6 May 2026
What a year looks like in colour
A year heatmap is less a chart than a question. Three hundred and sixty-five squares, five colours, and the slow surprise of a season you didn't know you were having.
There is a particular kind of quiet that happens the first time you look at a full year of your own days laid out in colour. Three hundred and sixty-five small squares. Five possible shades. Nothing else on the page. No axis labels begging for attention, no tooltip chasing the cursor. Just the year, the way it actually went, sitting still long enough to be looked at.
It does not feel like data. It feels like weather.
Why a grid
The grid is the oldest way humans have agreed to think about time. Seven across, a handful down, repeat. Calendars are grids because weeks repeat and months don't quite, and the eye needs the friction of that mismatch to feel where it is in the year. A heatmap of a journal borrows that same shape because the shape already lives in the reader. You don't have to learn it. You already know that the column on the left is one weekday and the column on the right is another, that February is short and August is long, that a Sunday in March is not the same kind of day as a Tuesday in November.

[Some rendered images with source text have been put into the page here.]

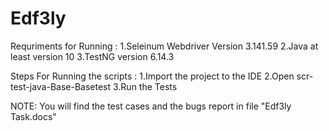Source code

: # Edf3ly
Requriments for Running : 
1.Seleinum Webdriver Version 3.141.59 
2.Java at least version 10 
3.TestNG version 6.14.3

Steps For Running the scripts :
1.Import the project to the IDE 
2.Open scr-test-java-Base-Basetest
3.Run the Tests 


NOTE: You will find the test cases and the bugs report in file "Edf3ly Task.docs"
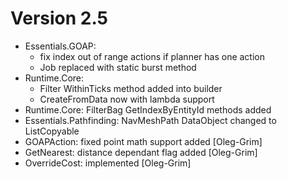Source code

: # Version 2.5
* Essentials.GOAP: 
  * fix index out of range actions if planner has one action
  * Job replaced with static burst method
* Runtime.Core: 
  * Filter WithinTicks method added into builder
  * CreateFromData now with lambda support
* Runtime.Core: FilterBag GetIndexByEntityId methods added
* Essentials.Pathfinding: NavMeshPath DataObject changed to ListCopyable
* GOAPAction: fixed point math support added [Oleg-Grim]
* GetNearest: distance dependant flag added [Oleg-Grim]
* OverrideCost: implemented [Oleg-Grim]

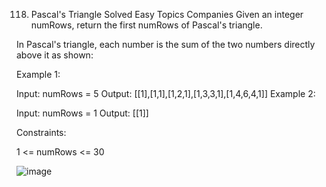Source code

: 118. Pascal's Triangle
Solved
Easy
Topics
Companies
Given an integer numRows, return the first numRows of Pascal's triangle.

In Pascal's triangle, each number is the sum of the two numbers directly above it as shown:


 

Example 1:

Input: numRows = 5
Output: [[1],[1,1],[1,2,1],[1,3,3,1],[1,4,6,4,1]]
Example 2:

Input: numRows = 1
Output: [[1]]
 

Constraints:

1 <= numRows <= 30

![image](https://github.com/bettafish15/algorithms/assets/40290448/7c859311-8dc1-40f7-bb2e-11007dc1740a)
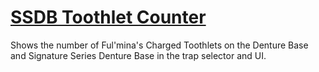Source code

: # [SSDB Toothlet Counter](https://www.mousehuntgame.com/preferences.php?tab=mousehunt-improved-settings#mousehunt-improved-settings-feature-ssdb-teeth-counter)

Shows the number of Ful'mina's Charged Toothlets on the Denture Base and Signature Series Denture Base in the trap selector and UI.
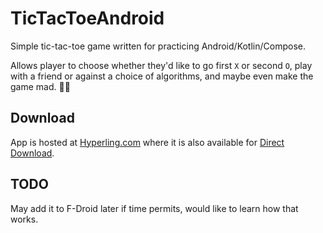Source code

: # TicTacToeAndroid

Simple tic-tac-toe game written for practicing Android/Kotlin/Compose.

Allows player to choose whether they'd like to go first `X` or second `O`,
play with a friend or against a choice of algorithms,
and maybe even make the game mad. 🐇🥚

## Download

App is hosted at [Hyperling.com](https://hyperling.com/home/#tictactoe) where
it is also available for
[Direct Download](https://hyperling.com/files/apks/TicTacToe.apk).

## TODO

May add it to F-Droid later if time permits, would like to learn how that works.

A grid also refuses to lie about scale. A line chart of mood over a year flatters the imagination. It draws a smooth river where the days were actually a thousand small decisions about whether to get out of bed. The grid keeps each day as itself. One square, one colour, one entry behind it. Click and the day opens. The aggregate never erases the particular.
Why five colours
Five is the number where nuance starts to outrun honesty. Ten levels of mood would feel more precise and would be, in practice, less true. The difference between a six and a seven on a Tuesday afternoon is mostly whether you'd had lunch. Five buckets, with a small inner nudge for slightly more or slightly less, gives you something you can answer in the four seconds you have between brushing your teeth and putting the light out. Bad. Below average. Average. Good. Great. Most days are one of those. The mind knows which.
Five colours also fit the eye. A heatmap with twelve shades dissolves into a smear; the year stops having texture. Five shades, chosen so the bad days read darker and the good days read lighter (or the other way round, in high-contrast mode), give the year a grain you can actually feel from across the room. You don't read a year grid the way you read a paragraph. You glance, and the glance tells you something before you've consciously looked.

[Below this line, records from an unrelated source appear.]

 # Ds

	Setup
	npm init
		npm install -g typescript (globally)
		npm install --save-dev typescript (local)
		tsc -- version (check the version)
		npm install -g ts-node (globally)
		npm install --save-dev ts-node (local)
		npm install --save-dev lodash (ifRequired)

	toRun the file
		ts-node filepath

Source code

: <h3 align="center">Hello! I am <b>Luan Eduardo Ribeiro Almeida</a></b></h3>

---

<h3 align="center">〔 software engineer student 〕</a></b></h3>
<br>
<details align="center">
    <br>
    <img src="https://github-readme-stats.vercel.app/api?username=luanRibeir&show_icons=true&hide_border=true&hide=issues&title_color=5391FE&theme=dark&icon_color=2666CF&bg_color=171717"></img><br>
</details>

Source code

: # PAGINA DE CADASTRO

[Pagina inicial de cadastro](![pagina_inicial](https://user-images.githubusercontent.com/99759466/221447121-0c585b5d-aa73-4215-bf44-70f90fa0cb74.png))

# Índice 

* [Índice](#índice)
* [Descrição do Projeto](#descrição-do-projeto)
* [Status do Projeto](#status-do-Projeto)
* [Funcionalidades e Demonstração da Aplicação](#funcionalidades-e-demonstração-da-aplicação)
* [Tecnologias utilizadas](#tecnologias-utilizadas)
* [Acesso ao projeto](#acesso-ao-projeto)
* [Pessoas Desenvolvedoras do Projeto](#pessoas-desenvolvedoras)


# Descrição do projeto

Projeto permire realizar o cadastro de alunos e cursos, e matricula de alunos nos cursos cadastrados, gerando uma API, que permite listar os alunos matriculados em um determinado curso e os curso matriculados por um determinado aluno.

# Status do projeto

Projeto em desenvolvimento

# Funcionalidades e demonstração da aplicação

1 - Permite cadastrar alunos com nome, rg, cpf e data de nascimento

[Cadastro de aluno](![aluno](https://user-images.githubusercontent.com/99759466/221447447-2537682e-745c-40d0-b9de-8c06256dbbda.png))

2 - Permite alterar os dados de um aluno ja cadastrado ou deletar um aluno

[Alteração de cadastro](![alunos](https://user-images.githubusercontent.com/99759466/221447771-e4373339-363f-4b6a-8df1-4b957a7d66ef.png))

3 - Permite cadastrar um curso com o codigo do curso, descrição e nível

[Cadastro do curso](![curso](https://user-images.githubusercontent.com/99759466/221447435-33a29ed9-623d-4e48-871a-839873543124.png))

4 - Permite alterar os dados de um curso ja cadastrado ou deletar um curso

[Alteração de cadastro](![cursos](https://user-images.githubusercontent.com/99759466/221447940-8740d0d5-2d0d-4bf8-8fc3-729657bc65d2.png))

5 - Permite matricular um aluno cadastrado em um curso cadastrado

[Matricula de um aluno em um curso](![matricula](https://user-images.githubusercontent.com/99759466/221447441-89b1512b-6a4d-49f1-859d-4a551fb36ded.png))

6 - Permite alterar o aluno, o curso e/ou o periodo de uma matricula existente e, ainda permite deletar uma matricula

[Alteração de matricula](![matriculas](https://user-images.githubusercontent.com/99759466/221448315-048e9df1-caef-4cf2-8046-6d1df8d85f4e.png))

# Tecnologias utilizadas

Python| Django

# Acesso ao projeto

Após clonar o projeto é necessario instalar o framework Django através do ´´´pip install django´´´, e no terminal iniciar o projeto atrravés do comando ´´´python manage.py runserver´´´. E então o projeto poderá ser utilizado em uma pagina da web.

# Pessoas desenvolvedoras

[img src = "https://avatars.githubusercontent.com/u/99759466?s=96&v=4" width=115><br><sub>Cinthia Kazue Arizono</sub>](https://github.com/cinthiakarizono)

That pre-conscious read is the thing. Long before you can articulate that April was a bit thin this year, the colour has already told you.
The unexpected season
The first surprise is almost always a season you didn't know you'd had.
A stretch of November that came back lighter than you remembered. A pocket of late June that, in the colour, is darker than the surrounding weeks, and you have to click into a Wednesday to remember what was happening then. The mind tells stories about its own year in broad strokes, and the broad strokes are wrong more often than they are right. Last autumn was hard turns out, on the grid, to mean the last two weeks of October were hard, and the rest of autumn was steady. The two weeks coloured the memory of the eleven that surrounded them.

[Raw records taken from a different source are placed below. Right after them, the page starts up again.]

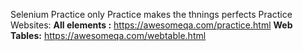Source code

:Selenium Practice
only Practice makes the thnings perfects
Practice Websites: 
**All elements :** https://awesomeqa.com/practice.html
**Web Tables:** https://awesomeqa.com/webtable.html

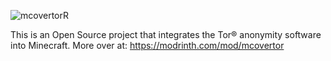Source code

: ![mcovertorR](https://github.com/user-attachments/assets/3fc1d293-dbf0-4dcf-b409-7d027f7fa6a2)

This is an Open Source project that integrates the Tor® anonymity software into Minecraft.
More over at: https://modrinth.com/mod/mcovertor
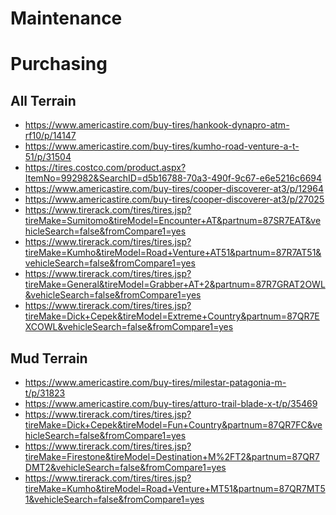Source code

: <!-- TITLE: Tires -->
<!-- SUBTITLE: A quick summary of Tires -->
# Maintenance
# Purchasing
## All Terrain
* https://www.americastire.com/buy-tires/hankook-dynapro-atm-rf10/p/14147
* https://www.americastire.com/buy-tires/kumho-road-venture-a-t-51/p/31504
* https://tires.costco.com/product.aspx?ItemNo=992982&SearchID=d5b16788-70a3-490f-9c67-e6e5216c6694
* https://www.americastire.com/buy-tires/cooper-discoverer-at3/p/12964
* https://www.americastire.com/buy-tires/cooper-discoverer-at3/p/27025
* https://www.tirerack.com/tires/tires.jsp?tireMake=Sumitomo&tireModel=Encounter+AT&partnum=87SR7EAT&vehicleSearch=false&fromCompare1=yes
* https://www.tirerack.com/tires/tires.jsp?tireMake=Kumho&tireModel=Road+Venture+AT51&partnum=87R7AT51&vehicleSearch=false&fromCompare1=yes
* https://www.tirerack.com/tires/tires.jsp?tireMake=General&tireModel=Grabber+AT+2&partnum=87R7GRAT2OWL&vehicleSearch=false&fromCompare1=yes
* https://www.tirerack.com/tires/tires.jsp?tireMake=Dick+Cepek&tireModel=Extreme+Country&partnum=87QR7EXCOWL&vehicleSearch=false&fromCompare1=yes


## Mud Terrain
* https://www.americastire.com/buy-tires/milestar-patagonia-m-t/p/31823
* https://www.americastire.com/buy-tires/atturo-trail-blade-x-t/p/35469
* https://www.tirerack.com/tires/tires.jsp?tireMake=Dick+Cepek&tireModel=Fun+Country&partnum=87QR7FC&vehicleSearch=false&fromCompare1=yes
* https://www.tirerack.com/tires/tires.jsp?tireMake=Firestone&tireModel=Destination+M%2FT2&partnum=87QR7DMT2&vehicleSearch=false&fromCompare1=yes
* https://www.tirerack.com/tires/tires.jsp?tireMake=Kumho&tireModel=Road+Venture+MT51&partnum=87QR7MT51&vehicleSearch=false&fromCompare1=yes


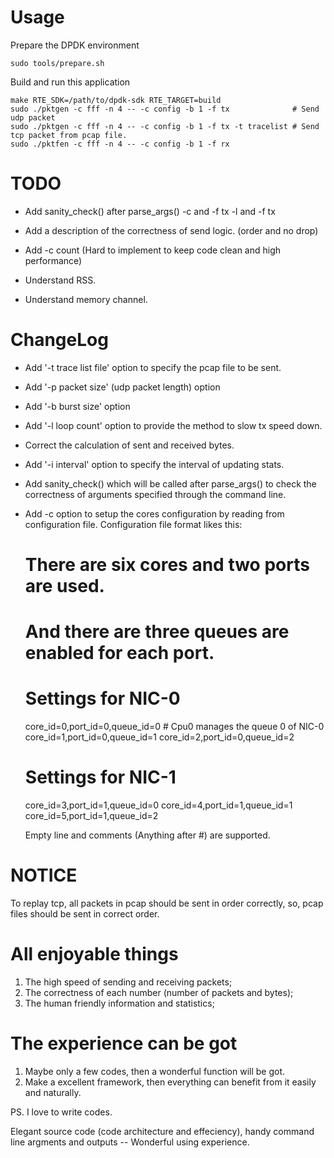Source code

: 
Usage
=====

Prepare the DPDK environment

	sudo tools/prepare.sh

Build and run this application

	make RTE_SDK=/path/to/dpdk-sdk RTE_TARGET=build
	sudo ./pktgen -c fff -n 4 -- -c config -b 1 -f tx              # Send udp packet
	sudo ./pktgen -c fff -n 4 -- -c config -b 1 -f tx -t tracelist # Send tcp packet from pcap file.
	sudo ./pktfen -c fff -n 4 -- -c config -b 1 -f rx


TODO
====

- Add sanity_check() after parse_args()
    -c and -f tx
    -l and -f tx

- Add a description of the correctness of send logic.
  (order and no drop)

- Add -c count (Hard to implement to keep code clean and high performance)

- Understand RSS.
- Understand memory channel.


ChangeLog
=========

- Add '-t trace list file' option to specify the pcap file to be sent.

- Add '-p packet size' (udp packet length) option

- Add '-b burst size' option

- Add '-l loop count' option to provide the method to slow tx speed down.

- Correct the calculation of sent and received bytes.

- Add '-i interval' option to specify the interval of updating stats.

- Add sanity_check() which will be called after parse_args() to check the
  correctness of arguments specified through the command line.

- Add -c option to setup the cores configuration by reading
  from configuration file. Configuration file format likes this:

    #
    # There are six cores and two ports are used.
    # And there are three queues are enabled for each port.
    #

    # Settings for NIC-0
    core_id=0,port_id=0,queue_id=0 # Cpu0 manages the queue 0 of NIC-0
    core_id=1,port_id=0,queue_id=1
    core_id=2,port_id=0,queue_id=2

    # Settings for NIC-1
    core_id=3,port_id=1,queue_id=0
    core_id=4,port_id=1,queue_id=1
    core_id=5,port_id=1,queue_id=2

  Empty line and comments (Anything after #) are supported.


NOTICE
======

To replay tcp, all packets in pcap should be sent in order correctly,
so, pcap files should be sent in correct order.


All enjoyable things
====================

1. The high speed of sending and receiving packets;
2. The correctness of each number (number of packets and bytes);
3. The human friendly information and statistics;


The experience can be got
=========================

1. Maybe only a few codes, then a wonderful function will be got.
2. Make a excellent framework, then everything can benefit from it
   easily and naturally.

PS. I love to write codes.


Elegant source code (code architecture and effeciency), handy command
line argments and outputs -- Wonderful using experience.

This is the gentle correction the grid offers. Not that your feelings about the year were false, but that they were generous with themselves. The hard fortnight expanded to fill the season because hard fortnights do that. Seeing the rest of the season hold its shape, in its actual colour, is a small kind of mercy.
The second surprise is the inverse. A season you thought of as fine that, at a glance, is mostly two shades darker than the year's average. You did not notice at the time. You were inside it. The grid noticed.
What the colour is for
It is tempting to treat a year heatmap as a verdict. A good year is mostly light; a bad year is mostly dark; you tally the squares and award yourself a grade. That is not what the colour is for.
The colour is for finding the days you want to read again. The dark Tuesday in a light week is a question worth opening. The bright Sunday in a heavy month is worth opening too. A year of journal entries is too much to reread; a year grid is small enough to take in at once, and it points, square by square, at the days that have something to say to the year around them.
Filter the grid by a tag and the question sharpens. The squares that lit up around someone's name. The squares that fell into shadow the weeks you tagged a particular worry. You weren't keeping score when you wrote those days. The grid keeps it for you, gently, and only if you ask.
A year that holds still
Most things about a year do not hold still. The memory of it edits itself in real time, foregrounding the loud weeks and softening the quiet ones, and by the following spring the year before has become a handful of stories with the rest cut out. A grid of coloured squares is one of the few ways to put a year somewhere it cannot drift.
It will still surprise you, years later. That is the point. The colour was set on the day; the surprise belongs to the person you have since become.